Es lógico que se debata acaloradamente sobre la moralidad del espionaje en Internet, o sobre su legalidad. Pero hay otra cuestión que corre el riesgo de quedar olvidada y que es casi igual de importante: ¿es eficaz? El presidente Obama asegura que es imprescindible para garantizar la seguridad del pueblo norteamericano (no ha hecho alusión a otros pueblos) y un alto responsable de la comunidad de inteligencia declaraba recientemente ante el Congreso que gracias a este programa se habían detectado e impedido «docenas» de ataques terroristas, literalmente. ¿Es así?
Hasta ahora los servicios de inteligencia norteamericanos no han podido detallar más que dos casos concretos (en toda una década) en los que el programa PRISM ha servido para desbaratar atentados, e incluso estos plantean algunas dudas. Parece documentado que el espionaje en Internet permitió la detención de un norteamericano que había hecho alguna labor de vigilancia para los atacantes de Bombay en 2008. Sin embargo, se trataba de un miembro poco importante de la célula y su detención, de hecho, no impidió el atentado.
El otro caso es el arresto, en el 2009, de tres hermanos afgano-americanos que pretendían colocar bombas en el metro de Nueva York. Por lo que se ha podido saber luego, sin embargo, estos hermanos carecían de la profesionalidad para llevar a cabo un atentado de esa clase (se delataron al comprar grandes cantidades de explosivo con su propia tarjeta de crédito en un sitio de Internet). En realidad, el espionaje de sus comunicaciones fue redundante para su arresto, porque ya estaban siendo vigilados físicamente desde hacía tiempo.

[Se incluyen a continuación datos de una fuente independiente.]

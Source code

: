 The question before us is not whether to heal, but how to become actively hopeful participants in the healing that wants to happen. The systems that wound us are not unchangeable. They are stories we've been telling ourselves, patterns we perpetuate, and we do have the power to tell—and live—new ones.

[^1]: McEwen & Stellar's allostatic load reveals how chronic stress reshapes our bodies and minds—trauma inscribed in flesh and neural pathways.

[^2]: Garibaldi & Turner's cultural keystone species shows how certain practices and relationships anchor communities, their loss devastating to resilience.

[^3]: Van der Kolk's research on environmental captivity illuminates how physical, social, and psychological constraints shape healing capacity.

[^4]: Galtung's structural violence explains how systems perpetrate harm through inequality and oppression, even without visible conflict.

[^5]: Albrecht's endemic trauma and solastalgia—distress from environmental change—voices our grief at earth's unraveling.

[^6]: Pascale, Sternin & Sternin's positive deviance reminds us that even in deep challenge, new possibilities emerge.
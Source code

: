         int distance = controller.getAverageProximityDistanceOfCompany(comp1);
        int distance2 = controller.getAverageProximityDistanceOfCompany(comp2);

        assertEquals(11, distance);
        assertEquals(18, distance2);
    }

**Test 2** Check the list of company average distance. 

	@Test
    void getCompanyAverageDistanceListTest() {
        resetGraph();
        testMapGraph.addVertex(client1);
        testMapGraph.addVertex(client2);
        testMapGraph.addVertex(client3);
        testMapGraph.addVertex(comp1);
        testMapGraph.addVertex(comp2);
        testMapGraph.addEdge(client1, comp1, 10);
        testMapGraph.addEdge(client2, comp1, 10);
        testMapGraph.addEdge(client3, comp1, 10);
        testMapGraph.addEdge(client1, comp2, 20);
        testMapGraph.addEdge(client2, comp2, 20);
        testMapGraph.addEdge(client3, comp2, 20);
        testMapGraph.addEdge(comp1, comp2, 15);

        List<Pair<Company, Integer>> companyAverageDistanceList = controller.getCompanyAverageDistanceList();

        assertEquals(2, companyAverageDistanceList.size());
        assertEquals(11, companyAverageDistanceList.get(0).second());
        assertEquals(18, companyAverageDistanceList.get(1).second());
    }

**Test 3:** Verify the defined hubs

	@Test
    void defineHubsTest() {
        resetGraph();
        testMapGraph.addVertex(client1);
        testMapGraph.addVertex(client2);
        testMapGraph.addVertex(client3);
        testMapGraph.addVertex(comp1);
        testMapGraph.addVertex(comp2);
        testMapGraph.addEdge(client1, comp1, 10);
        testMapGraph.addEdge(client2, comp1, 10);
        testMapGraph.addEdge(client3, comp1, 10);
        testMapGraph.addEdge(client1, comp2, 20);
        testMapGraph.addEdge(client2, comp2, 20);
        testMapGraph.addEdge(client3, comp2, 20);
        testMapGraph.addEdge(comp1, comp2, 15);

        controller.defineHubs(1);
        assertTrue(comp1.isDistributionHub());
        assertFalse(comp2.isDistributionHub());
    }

De hecho, esto es lo habitual. Según un estudio reciente de la Universidad de Ohio se han desbaratado un total de 53 tramas terroristas en Estados Unidos desde el 11-S, y en todas ellas la clave del éxito ha sido la vigilancia policial convencional o la discutible técnica del «sting» (infiltrar un agente en un entorno radical y animar a sus miembros a organizar un atentado para entonces detenerlos).
Las gigantescas bases de datos telefónicas y de Internet apenas han jugado ningún papel. Incluso muchos expertos sospechan que pueden haber perjudicado las investigaciones ya que, según se ha podido calcular, por cada pista correcta esta clase de espionaje produce unos 10.000 «falsos positivos» (pistas falsas) que consumen tiempo y recursos de los servicios de seguridad.